Friday, July 9, 2010

Adrive.com, the Transfer Remote File Feature and server backup

I've had my basic Adrive.com account, with 50GB of free backup just sitting with no purpose for several years. I have had no reason to use it, mostly because the basic service only allows you to upload through a crappy little java applet and allows a max of 2ooo files at a time. For whatever reason, this did not cut it for me. Then one day, I gave adrive another try and ran across a link to Transfer Remote File, very nice! It works much the way you'd expect. Give it a file on the internet and it will download it and put it in the folder of your choosing on adrive.

There are stipulations of course, for instance, only one file at a time, no queuing mechanism, oh and no url's with question marks (?) in them. Damn.. no question marks?
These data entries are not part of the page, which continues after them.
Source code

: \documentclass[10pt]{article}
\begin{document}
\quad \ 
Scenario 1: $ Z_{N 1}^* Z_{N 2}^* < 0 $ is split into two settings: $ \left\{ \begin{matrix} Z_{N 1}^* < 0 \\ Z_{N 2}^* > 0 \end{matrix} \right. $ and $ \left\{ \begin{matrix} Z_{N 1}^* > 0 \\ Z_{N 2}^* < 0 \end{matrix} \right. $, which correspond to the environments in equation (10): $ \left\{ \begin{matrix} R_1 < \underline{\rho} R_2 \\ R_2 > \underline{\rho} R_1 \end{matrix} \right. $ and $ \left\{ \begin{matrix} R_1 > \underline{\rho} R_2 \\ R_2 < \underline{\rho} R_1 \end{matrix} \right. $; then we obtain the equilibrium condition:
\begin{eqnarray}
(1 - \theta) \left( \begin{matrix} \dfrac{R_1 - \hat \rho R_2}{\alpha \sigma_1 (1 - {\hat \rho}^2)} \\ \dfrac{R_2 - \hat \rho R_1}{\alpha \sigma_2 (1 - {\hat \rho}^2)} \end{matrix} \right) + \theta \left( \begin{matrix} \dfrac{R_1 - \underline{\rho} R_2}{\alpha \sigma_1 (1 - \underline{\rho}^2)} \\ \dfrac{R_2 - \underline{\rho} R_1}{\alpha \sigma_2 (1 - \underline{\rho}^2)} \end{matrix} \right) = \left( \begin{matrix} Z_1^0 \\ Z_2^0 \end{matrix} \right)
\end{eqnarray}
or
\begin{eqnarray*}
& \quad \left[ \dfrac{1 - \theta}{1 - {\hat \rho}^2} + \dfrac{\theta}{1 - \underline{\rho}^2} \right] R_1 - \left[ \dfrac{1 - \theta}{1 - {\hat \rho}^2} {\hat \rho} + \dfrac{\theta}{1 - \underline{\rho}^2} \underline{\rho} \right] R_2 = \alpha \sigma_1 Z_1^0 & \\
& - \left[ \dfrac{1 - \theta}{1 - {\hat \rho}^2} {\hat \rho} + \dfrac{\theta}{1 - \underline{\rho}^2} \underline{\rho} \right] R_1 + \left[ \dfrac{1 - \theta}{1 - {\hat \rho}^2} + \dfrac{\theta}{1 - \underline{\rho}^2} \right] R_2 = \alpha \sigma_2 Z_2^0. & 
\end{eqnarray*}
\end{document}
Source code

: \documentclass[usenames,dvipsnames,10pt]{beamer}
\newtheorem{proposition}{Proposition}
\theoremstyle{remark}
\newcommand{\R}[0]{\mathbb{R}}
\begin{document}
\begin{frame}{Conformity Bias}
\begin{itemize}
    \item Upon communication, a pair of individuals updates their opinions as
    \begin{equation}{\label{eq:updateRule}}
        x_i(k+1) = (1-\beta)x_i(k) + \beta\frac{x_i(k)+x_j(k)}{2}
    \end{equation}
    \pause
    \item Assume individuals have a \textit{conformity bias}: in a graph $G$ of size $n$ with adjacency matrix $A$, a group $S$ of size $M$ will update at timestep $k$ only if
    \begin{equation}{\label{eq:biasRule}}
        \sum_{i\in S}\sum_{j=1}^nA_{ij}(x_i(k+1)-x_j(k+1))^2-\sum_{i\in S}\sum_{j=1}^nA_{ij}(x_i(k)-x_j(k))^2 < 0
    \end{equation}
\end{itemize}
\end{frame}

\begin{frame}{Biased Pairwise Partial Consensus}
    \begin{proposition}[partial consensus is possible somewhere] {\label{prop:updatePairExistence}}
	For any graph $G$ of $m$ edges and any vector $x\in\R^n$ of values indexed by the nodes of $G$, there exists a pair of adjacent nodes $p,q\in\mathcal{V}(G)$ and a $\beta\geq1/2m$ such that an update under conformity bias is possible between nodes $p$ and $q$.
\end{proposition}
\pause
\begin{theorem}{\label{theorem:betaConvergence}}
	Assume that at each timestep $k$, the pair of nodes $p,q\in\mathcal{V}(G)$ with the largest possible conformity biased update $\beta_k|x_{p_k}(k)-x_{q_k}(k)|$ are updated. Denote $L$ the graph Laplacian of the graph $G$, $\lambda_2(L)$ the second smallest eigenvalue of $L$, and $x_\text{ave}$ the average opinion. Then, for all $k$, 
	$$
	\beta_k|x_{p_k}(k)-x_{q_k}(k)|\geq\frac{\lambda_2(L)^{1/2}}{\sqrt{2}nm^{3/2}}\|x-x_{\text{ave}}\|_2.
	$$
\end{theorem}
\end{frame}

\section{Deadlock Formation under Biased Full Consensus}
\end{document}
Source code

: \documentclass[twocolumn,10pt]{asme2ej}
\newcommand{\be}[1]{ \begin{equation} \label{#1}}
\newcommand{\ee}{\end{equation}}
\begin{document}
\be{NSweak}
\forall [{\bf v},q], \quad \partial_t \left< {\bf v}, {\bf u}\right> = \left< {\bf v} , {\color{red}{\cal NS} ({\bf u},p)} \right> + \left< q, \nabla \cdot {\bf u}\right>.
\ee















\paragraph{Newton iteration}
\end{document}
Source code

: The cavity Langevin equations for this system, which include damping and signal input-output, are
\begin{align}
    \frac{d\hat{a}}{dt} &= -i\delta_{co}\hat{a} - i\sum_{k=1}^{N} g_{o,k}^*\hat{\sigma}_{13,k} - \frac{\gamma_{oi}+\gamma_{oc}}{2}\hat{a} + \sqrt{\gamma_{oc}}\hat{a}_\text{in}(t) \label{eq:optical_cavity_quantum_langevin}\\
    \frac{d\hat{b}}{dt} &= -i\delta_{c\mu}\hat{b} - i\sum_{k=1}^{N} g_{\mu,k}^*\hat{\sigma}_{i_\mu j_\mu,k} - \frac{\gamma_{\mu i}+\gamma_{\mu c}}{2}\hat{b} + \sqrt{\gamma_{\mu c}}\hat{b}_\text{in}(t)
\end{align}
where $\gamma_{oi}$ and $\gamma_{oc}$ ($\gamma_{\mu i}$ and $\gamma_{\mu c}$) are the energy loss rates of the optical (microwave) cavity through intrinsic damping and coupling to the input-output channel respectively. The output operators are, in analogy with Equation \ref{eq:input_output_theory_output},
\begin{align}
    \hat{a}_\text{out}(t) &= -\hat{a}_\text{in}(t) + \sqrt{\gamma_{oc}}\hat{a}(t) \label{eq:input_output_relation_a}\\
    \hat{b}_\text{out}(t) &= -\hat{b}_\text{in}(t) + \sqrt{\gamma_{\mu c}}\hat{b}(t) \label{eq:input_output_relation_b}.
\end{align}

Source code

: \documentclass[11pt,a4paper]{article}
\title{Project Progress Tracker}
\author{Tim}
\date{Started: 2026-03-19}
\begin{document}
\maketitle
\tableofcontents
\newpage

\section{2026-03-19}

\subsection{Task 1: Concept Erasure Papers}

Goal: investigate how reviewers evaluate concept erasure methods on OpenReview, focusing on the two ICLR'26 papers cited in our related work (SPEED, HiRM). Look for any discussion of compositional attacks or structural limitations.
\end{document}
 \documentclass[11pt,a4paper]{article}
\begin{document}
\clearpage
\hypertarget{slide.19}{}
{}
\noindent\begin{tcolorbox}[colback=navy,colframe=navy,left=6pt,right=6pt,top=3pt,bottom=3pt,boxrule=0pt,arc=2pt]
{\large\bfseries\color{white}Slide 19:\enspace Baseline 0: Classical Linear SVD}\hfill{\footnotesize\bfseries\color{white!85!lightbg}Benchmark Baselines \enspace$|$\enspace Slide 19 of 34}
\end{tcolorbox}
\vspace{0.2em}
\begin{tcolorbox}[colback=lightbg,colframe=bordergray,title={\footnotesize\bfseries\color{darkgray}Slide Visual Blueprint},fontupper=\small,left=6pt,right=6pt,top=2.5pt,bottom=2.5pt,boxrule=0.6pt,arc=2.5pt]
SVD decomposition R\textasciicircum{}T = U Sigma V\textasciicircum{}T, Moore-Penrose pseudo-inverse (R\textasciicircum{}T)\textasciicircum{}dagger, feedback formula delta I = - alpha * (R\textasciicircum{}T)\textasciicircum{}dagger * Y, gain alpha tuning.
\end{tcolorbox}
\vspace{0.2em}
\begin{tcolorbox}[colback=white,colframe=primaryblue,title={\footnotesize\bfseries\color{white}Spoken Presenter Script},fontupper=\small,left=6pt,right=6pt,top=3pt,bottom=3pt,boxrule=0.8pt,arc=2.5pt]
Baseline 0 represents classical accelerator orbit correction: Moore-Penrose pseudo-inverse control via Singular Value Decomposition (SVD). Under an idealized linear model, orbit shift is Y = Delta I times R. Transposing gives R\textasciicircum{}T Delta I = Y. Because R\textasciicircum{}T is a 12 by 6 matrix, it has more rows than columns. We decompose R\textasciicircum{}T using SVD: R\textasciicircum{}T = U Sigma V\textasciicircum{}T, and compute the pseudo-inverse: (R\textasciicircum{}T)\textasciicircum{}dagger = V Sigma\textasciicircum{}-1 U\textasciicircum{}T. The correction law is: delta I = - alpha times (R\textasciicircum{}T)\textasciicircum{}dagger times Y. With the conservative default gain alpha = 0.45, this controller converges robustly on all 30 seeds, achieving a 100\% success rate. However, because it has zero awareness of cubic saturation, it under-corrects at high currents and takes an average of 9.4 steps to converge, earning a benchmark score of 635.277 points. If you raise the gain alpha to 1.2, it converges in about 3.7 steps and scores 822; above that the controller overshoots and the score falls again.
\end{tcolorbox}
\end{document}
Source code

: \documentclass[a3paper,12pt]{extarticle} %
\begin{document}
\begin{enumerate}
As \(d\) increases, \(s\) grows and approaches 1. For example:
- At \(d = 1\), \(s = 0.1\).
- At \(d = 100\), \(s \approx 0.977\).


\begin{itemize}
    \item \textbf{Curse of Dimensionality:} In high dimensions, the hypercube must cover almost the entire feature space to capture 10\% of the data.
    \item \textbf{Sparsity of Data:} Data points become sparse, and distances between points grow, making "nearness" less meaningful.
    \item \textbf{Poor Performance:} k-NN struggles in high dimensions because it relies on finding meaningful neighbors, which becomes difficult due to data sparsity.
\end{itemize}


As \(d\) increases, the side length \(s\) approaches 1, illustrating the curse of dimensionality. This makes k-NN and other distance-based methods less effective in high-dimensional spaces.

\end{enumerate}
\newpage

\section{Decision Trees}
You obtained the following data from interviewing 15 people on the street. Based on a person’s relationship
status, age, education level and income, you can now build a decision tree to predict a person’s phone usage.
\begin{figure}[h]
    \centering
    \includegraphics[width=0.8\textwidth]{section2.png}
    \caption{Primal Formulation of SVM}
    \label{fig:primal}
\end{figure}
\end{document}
Adrive, have you any idea how many people are using server side scripting languages to deliver downloads these days? Anywho, I found out about the question mark issue a little late, way after I had devised use for adrive: as a server backup system. So, I had to adapt.

I have my own linode vps, just hanging out for projects and some light hosting. I also have some hefty folders full of files on that server, so I thought I would make a system for backing up folders using some encapsulation method. The constraints were that I would have to zip or tar the folders that I wanted, since the remote transfer only takes one at a time and no question marks in the url's. So I set to work. I was thinking of using a php script along with mod_rewrite for apache, so if I typed in

http://dl.server.com/Folder I Want.tar/zip
the php script would kick in and deliver Folder I Want as a tar/zip archive to adrive on the fly, which would be awesome.

Why not just make the archives first and allow them to be downloaded? There are a few reasons, the first and most important to me was storage. Putting 1-2GB of additional data onto disk temporarily is not an option, I'm strapped for space as it is. Secondly, is obscurity, having no discernible file structure to the outside world is nice and eliminates the need for the folders to be in the web root directory.

Implementing zip on the fly was my first task because it offered compression which saves on bandwidth. This failed miserably, however, because php offers no native zip streaming functions. There are a few libraries floating around out there, the most notable I found was ZipStream-PHP written by Pablotron, but when I looked at the documentation, its not suited for recursively adding folders and has a lot of overhead, creating the archive twice, once to calculate file size and the second to stream to the end user. Truth be told, I could probably make pablotrons library work if I wanted to spend any time on it, but I don't, so I won't - for now.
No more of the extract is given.